Even if we possessed an exhaustive understanding of every physical event, such that no gaps in our knowledge remained, we would still not have explained where the world itself came from. Thinking that scientific advance will remove the need for a meta-cause is like getting two-thirds of the way through Hamlet and thinking that the final third will somehow replace the need for Shakespeare. (30)

If there is a Supernature, its relation to nature should be en­visioned as more like the relation between Narnia and England than the relation between any two locations in our universe. We are dealing with the possibility of a different world altogether, not just a different place in the world. (46)

The existence of a Supernature means reality is larger and grander. Peter Kreeft expresses the contrast in this way: [with] supernaturalism, there are more things in reality than in thought; [with] naturalism, there are more things in thought that in reality. (47)

[What about the multiverse theory?] To posit countless unknown worlds just to explain the one we are in turns Occam’s razor into Occam’s beard. . . . Which is simpler: an infinite number of worlds or an infinite person behind the world? (66–67)

Doing math is less like being an architect who builds from scratch and more like being an archaeologist who excavates what is already there. . . . It is difficult to explain why a finite space-time universe that is in constant flux should produce a mental realm characterized by apparently eternal, necessary truths [e.g., math]. Where did this distinct realm come from? How did the temporal produce the permanent? (77, 78)

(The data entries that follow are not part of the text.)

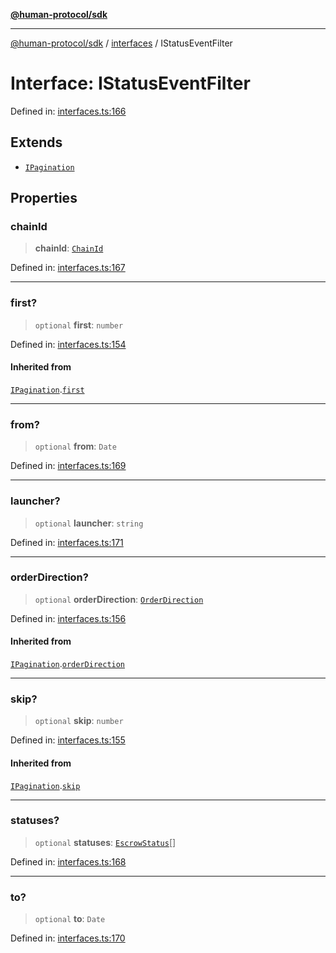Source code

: [**@human-protocol/sdk**](../../README.md)

***

[@human-protocol/sdk](../../modules.md) / [interfaces](../README.md) / IStatusEventFilter

# Interface: IStatusEventFilter

Defined in: [interfaces.ts:166](https://github.com/humanprotocol/human-protocol/blob/508a14bc6124efbce87c3168c916200b52bfc694/packages/sdk/typescript/human-protocol-sdk/src/interfaces.ts#L166)

## Extends

- [`IPagination`](IPagination.md)

## Properties

### chainId

> **chainId**: [`ChainId`](../../enums/enumerations/ChainId.md)

Defined in: [interfaces.ts:167](https://github.com/humanprotocol/human-protocol/blob/508a14bc6124efbce87c3168c916200b52bfc694/packages/sdk/typescript/human-protocol-sdk/src/interfaces.ts#L167)

***

### first?

> `optional` **first**: `number`

Defined in: [interfaces.ts:154](https://github.com/humanprotocol/human-protocol/blob/508a14bc6124efbce87c3168c916200b52bfc694/packages/sdk/typescript/human-protocol-sdk/src/interfaces.ts#L154)

#### Inherited from

[`IPagination`](IPagination.md).[`first`](IPagination.md#first)

***

### from?

> `optional` **from**: `Date`

Defined in: [interfaces.ts:169](https://github.com/humanprotocol/human-protocol/blob/508a14bc6124efbce87c3168c916200b52bfc694/packages/sdk/typescript/human-protocol-sdk/src/interfaces.ts#L169)

***

### launcher?

> `optional` **launcher**: `string`

Defined in: [interfaces.ts:171](https://github.com/humanprotocol/human-protocol/blob/508a14bc6124efbce87c3168c916200b52bfc694/packages/sdk/typescript/human-protocol-sdk/src/interfaces.ts#L171)

***

### orderDirection?

> `optional` **orderDirection**: [`OrderDirection`](../../enums/enumerations/OrderDirection.md)

Defined in: [interfaces.ts:156](https://github.com/humanprotocol/human-protocol/blob/508a14bc6124efbce87c3168c916200b52bfc694/packages/sdk/typescript/human-protocol-sdk/src/interfaces.ts#L156)

#### Inherited from

[`IPagination`](IPagination.md).[`orderDirection`](IPagination.md#orderdirection)

***

### skip?

> `optional` **skip**: `number`

Defined in: [interfaces.ts:155](https://github.com/humanprotocol/human-protocol/blob/508a14bc6124efbce87c3168c916200b52bfc694/packages/sdk/typescript/human-protocol-sdk/src/interfaces.ts#L155)

#### Inherited from

[`IPagination`](IPagination.md).[`skip`](IPagination.md#skip)

***

### statuses?

> `optional` **statuses**: [`EscrowStatus`](../../types/enumerations/EscrowStatus.md)[]

Defined in: [interfaces.ts:168](https://github.com/humanprotocol/human-protocol/blob/508a14bc6124efbce87c3168c916200b52bfc694/packages/sdk/typescript/human-protocol-sdk/src/interfaces.ts#L168)

***

### to?

> `optional` **to**: `Date`

Defined in: [interfaces.ts:170](https://github.com/humanprotocol/human-protocol/blob/508a14bc6124efbce87c3168c916200b52bfc694/packages/sdk/typescript/human-protocol-sdk/src/interfaces.ts#L170)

[When it comes to music], are our brains tricked by the evolutionary process into enjoying something that has no intrinsic reproductive value? . . . [This] feels inauthentic to the experience of music. It is difficult to enjoy music while realizing, My brain is tricking me into the experience of transcendence as a result of the happenstance of evolutionary history. I enjoy this simply because it intersects with factors that helped animals survive. It seems implausible that such richness of experience could emerge from such poverty of causation—almost like a story that is greater than the world in which it is written. (93)

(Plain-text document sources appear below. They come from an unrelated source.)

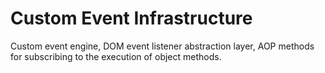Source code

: Custom Event Infrastructure
===========================

Custom event engine, DOM event listener abstraction layer, AOP methods for
subscribing to the execution of object methods.
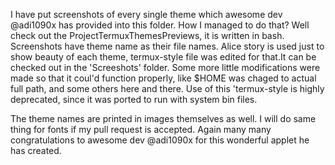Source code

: I have put screenshots of every single theme which awesome dev @adi1090x has provided into this folder.
How I managed to do that? Well check out the ProjectTermuxThemesPreviews, it is written in bash.
Screenshots have theme name as their file names.
Alice story is used just to show beauty of each theme, termux-style file was edited for that.It can be checked out in the 'Screeshots' folder. Some more  little modifications were made so that it coul'd function properly, like $HOME was chaged to actual full path, and some others here and there. Use of this 'termux-style is highly deprecated, since it was ported to run with system bin files.

The theme names are printed in images themselves as well.
I will do same thing for fonts if my pull request is accepted.
Again many many congratulations to awesome dev @adi1090x for this wonderful applet he has created.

We can make the contrast between a theistic and a naturalistic account of music as stark as possible by describing them in metaphor. [In] a naturalistic worldview, music is like an opiate for a dying man. It is pleasant in such a way as distracts us from reality. Music is pleasant and beautiful, but reality is ultimately chaotic and dark. Thus, we like music to the degree that it pulls us away from what things are really like. [In] a theistic view, by contrast, music is like a window to an imprisoned man. It is pleasant insofar as it is a portal into ultimate reality. It is a little glimmer that there might be more out there. It is one avenue by which transcendence and ultimacy reach down to us, however drab our prison cell may be. (101)

Theism allows us to live within our humanity more comfortably. We need not distrust our deepest intuitions—our intuitions of love, of reason, of beauty. We can relax into them. The fundamental feeling that this world—and our place within it—means something is not deceiving us. We are not “accidental collocations of atoms,” as Bertrand Russell put it—we are characters in the middle of the greatest story ever told. We are not rolling a boulder up a hill with Sisyphus—we are progressing dramatically toward the final chapter. (110–11)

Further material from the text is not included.